[ASSIGNMENT] Please tally the lines of the records that contain "youtube" and send back only the total.

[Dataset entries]
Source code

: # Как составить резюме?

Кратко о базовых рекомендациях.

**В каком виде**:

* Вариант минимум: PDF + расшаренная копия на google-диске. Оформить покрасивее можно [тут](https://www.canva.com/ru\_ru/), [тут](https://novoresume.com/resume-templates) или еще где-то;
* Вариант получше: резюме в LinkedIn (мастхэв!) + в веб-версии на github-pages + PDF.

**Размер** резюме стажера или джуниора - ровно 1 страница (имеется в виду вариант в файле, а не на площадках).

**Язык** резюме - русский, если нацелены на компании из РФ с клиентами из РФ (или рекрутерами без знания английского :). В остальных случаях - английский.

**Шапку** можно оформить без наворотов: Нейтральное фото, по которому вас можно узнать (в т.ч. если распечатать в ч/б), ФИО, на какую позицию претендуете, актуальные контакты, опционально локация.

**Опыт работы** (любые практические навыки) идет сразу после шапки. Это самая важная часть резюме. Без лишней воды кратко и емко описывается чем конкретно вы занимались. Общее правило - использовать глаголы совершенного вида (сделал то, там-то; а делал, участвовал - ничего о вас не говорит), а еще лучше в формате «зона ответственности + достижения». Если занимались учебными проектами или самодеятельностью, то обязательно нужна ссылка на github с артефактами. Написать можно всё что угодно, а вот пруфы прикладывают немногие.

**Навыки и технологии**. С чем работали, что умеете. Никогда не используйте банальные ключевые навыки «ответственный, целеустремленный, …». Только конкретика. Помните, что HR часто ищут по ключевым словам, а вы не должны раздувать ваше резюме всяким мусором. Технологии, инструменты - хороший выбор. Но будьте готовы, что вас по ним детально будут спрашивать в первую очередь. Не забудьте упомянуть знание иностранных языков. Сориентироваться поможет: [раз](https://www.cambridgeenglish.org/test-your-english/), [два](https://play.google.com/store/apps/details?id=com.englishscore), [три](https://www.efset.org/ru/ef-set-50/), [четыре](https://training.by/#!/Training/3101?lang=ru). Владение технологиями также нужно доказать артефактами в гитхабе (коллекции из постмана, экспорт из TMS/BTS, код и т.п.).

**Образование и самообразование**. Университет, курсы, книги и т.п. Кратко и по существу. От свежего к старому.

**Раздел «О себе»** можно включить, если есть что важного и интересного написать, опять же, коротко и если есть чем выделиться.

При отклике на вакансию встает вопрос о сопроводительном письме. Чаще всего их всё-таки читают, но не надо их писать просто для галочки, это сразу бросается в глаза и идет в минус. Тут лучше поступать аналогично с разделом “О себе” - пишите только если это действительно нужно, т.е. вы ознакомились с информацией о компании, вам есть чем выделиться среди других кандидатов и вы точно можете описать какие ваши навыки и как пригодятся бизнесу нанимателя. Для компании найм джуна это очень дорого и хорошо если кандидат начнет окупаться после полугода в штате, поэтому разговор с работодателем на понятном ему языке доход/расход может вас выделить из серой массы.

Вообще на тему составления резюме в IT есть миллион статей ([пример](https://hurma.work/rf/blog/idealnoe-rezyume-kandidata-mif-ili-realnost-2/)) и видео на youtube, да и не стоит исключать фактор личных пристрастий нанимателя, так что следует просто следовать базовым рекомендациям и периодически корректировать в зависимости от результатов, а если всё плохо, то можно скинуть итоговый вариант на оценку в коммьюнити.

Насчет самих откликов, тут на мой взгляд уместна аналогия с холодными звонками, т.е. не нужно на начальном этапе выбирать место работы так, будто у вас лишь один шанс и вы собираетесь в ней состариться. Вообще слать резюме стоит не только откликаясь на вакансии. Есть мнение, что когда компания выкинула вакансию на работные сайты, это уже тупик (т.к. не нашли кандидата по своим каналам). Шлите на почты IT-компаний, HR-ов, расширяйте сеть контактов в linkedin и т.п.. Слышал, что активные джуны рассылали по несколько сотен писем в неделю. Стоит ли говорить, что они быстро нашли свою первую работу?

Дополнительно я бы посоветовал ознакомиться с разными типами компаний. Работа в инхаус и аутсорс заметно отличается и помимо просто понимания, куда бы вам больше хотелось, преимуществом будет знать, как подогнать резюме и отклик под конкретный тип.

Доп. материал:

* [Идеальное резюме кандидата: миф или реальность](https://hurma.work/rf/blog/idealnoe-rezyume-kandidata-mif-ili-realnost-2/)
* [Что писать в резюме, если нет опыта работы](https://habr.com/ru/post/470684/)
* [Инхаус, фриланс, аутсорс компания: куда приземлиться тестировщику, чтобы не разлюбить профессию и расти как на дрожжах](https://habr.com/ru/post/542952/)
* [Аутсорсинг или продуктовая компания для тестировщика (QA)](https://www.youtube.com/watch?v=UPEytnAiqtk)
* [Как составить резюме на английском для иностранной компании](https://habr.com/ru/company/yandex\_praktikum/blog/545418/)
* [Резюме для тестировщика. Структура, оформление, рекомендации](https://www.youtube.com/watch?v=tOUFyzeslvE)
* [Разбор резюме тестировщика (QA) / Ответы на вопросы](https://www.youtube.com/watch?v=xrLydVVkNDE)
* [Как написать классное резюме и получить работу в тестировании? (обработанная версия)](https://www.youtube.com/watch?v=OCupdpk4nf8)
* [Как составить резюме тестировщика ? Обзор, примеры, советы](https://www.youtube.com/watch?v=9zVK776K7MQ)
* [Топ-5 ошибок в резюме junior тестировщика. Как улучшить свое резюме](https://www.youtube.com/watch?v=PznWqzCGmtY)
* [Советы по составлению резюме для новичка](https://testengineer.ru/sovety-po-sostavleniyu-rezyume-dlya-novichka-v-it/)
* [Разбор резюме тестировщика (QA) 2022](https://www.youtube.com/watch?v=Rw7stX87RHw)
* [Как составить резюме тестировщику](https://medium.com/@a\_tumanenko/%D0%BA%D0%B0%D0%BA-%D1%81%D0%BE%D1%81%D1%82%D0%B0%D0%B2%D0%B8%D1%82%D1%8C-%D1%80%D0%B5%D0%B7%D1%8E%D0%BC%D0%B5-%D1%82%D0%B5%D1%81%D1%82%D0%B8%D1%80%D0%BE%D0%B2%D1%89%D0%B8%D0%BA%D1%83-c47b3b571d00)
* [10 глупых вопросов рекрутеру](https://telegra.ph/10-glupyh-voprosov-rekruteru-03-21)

[SOLUTION FOR THIS TASK] 8